Esta questão é talvez a nova fronteira da discussão ideológica e política,
razão pela qual muitos dos opositores do sistema económico e social que saiu
vitorioso da Guerra Fria vêm neste tema a oportunidade que procuravam para
justificar a falência moral e a insustentabilidade do mesmo (o melhor exemplo
disto mesmo é o mais recente livro de Naomi Klein, This Changes Everything:Capitalism vs the Climate).
Muitos destes
movimentos, na sua essência contrários ao sistema capitalista, exigem mudanças
impossíveis e na maioria dos casos indesejáveis e contraproducentes para
a construção de um percurso longo, complexo e de impacto civilizacional como é
o da transição de uma economia do carbono para uma economia suportada por fontes
de energia limpas e amplamente disponíveis.
O crescimento
económico dos últimos 200 anos decorre dos movimentos liberais do século XVIII,
que promoveram o desenvolvimento científico e a economia de mercado (a qual só
é verdadeiramente possível havendo efectivamente um mercado e não
meia dúzia de senhores feudais). Este processo criou um ciclo virtuoso de progresso, fortemente alavancado no aumento de intensidade energética decorrente do conhecimento apreendido pelo Homem nesse período, que lhe permitiu tirar partido de enormes reservas de energia contidas na terra na forma de hidrocarbonetos.

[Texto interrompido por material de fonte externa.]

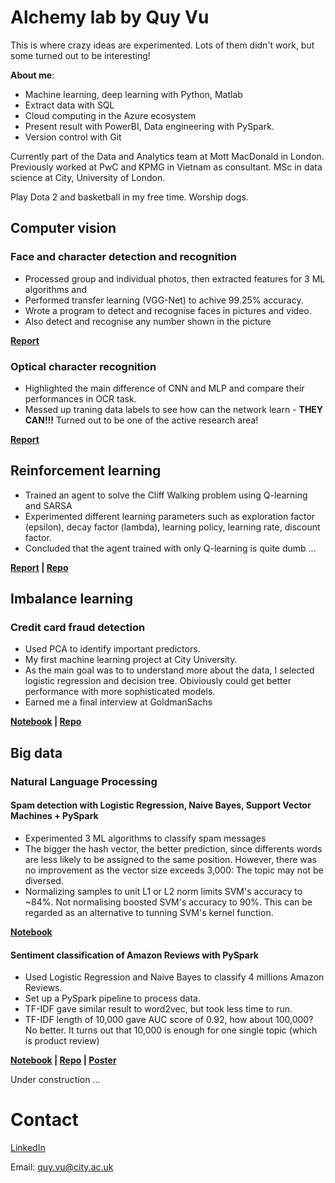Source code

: # Alchemy lab by Quy Vu
This is where crazy ideas are experimented. Lots of them didn't work, but some turned out to be interesting!

<b> About me</b>: 

- Machine learning, deep learning with Python, Matlab
- Extract data with SQL
- Cloud computing in the Azure ecosystem
- Present result with PowerBI, Data engineering with PySpark. 
- Version control with Git

Currently part of the Data and Analytics team at Mott MacDonald in London. Previously worked at PwC and KPMG in Vietnam as consultant. MSc in data science at City, University of London. 

Play Dota 2 and basketball in my free time. Worship dogs.

## Computer vision
### Face and character detection and recognition
- Processed group and individual photos, then extracted features for 3 ML algorithms and 
- Performed transfer learning (VGG-Net) to achive 99.25% accuracy.
- Wrote a program to detect and recognise faces in pictures and video. 
- Also detect and recognise any number shown in the picture

<b>[Report](https://github.com/quyvx/Alchemy/blob/master/City/Courseworks/Face%20and%20digit%20recognition.pdf)</b>

### Optical character recognition
- Highlighted the main difference of CNN and MLP and compare their performances in OCR task.
- Messed up traning data labels to see how can the network learn - <b>THEY CAN!!!</b> Turned out to be one of the active research area!

<b>[Report](https://github.com/quyvx/Alchemy/blob/master/City/Courseworks/Comparison%20of%20MLP%20and%20CNN%20in%20hand-written%20digit%20recognition.pdf)</b>

## Reinforcement learning
- Trained an agent to solve the Cliff Walking problem using Q-learning and SARSA
- Experimented different learning parameters such as exploration factor (epsilon), decay factor (lambda), learning policy, learning rate, discount factor.
- Concluded that the agent trained with only Q-learning is quite dumb ...

<b>[Report](https://github.com/quyvx/Alchemy/blob/master/City/Courseworks/Reinforcement%20learning/Implementation%20of%20Q%20learning%20and%20SARSA%20in%20Cliff%20Walking%20Problem.pdf) | [Repo](https://github.com/quyvx/Alchemy/tree/master/City/Courseworks/Reinforcement%20learning)</b>

## Imbalance learning
### Credit card fraud detection
- Used PCA to identify important predictors. 
- My first machine learning project at City University. 
- As the main goal was to to understand more about the data, I selected logistic regression and decision tree. Obiviously could get better performance with more sophisticated models.
- Earned me a final interview at GoldmanSachs

<b>[Notebook](https://github.com/quyvx/Alchemy/blob/master/City/Courseworks/Credit%20card%20fraud%20detection%20with%20Logistic%20Regression%20and%20Decision%20Tree/Submission.ipynb) | [Repo](https://github.com/quyvx/Alchemy/tree/master/City/Courseworks/Credit%20card%20fraud%20detection%20with%20Logistic%20Regression%20and%20Decision%20Tree)</b>

## Big data
### Natural Language Processing
#### Spam detection with Logistic Regression, Naive Bayes, Support Vector Machines + PySpark
- Experimented 3 ML algorithms to classify spam messages
- The bigger the hash vector, the better prediction, since differents words are less likely to be assigned to the same position. However, there was no improvement as the vector size exceeds 3,000: The topic may not be diversed.
- Normalizing samples to unit L1 or L2 norm limits SVM's accuracy to ~84%. Not normalising boosted SVM's accuracy to 90%. This can be regarded as an alternative to tunning SVM's kernel function.

<b> [Notebook](https://github.com/quyvx/Alchemy/blob/master/City/Courseworks/Spam%20Detection%20with%20PySpark.ipynb)</b>

#### Sentiment classification of Amazon Reviews with PySpark
- Used Logistic Regression and Naive Bayes to classify 4 millions Amazon Reviews.
- Set up a PySpark pipeline to process data.
- TF-IDF gave similar result to word2vec, but took less time to run.
- TF-IDF length of 10,000 gave AUC score of 0.92, how about 100,000? No better. It turns out that 10,000 is enough for one single topic (which is product review)

<b>[Notebook](https://github.com/quyvx/Alchemy/blob/master/City/Courseworks/Sentiment%20classification%20with%20PySpark/Code.ipynb) | [Repo](https://github.com/quyvx/Alchemy/tree/master/City/Courseworks/Sentiment%20classification%20with%20PySpark) | 
  [Poster](https://camo.githubusercontent.com/fb353f672e97b343d66c00a656430b4294d6fb62/68747470733a2f2f692e696d6775722e636f6d2f5234636a6a71502e6a7067)</b>

Under construction ...

# Contact
 [LinkedIn](https://www.linkedin.com/in/quyvx/) 
 
 Email: quy.vu@city.ac.uk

Durante dois séculos o crescimento económico esteve associado ao aumento da intensidade energética. Primeiro o carvão e depois o petróleo alimentaram a economia mundial, permitindo aumentar a intensidade da actividade económica. No entanto nas últimas décadas, fruto do trabalho desenvolvido ao nível da eficiência energética e da optimização processual mas também do advento da revolução digital, começámos a assistir a uma redução da energia consumida em função do PIB. Como se pode ver no gráfico acima (retirado do site Enerdata) esta tendência não é apenas dos países da OCDE, que deslocalizaram muita da sua indústria pesada para países em vias de desenvolvimento, mas global. Não significa, claro, que o consumo de energia esteja a diminuir, visto que o PIB global tem crescido a um ritmo de cerca de 3-4% por ano, mas é um sinal claro e muito positivo de mudança.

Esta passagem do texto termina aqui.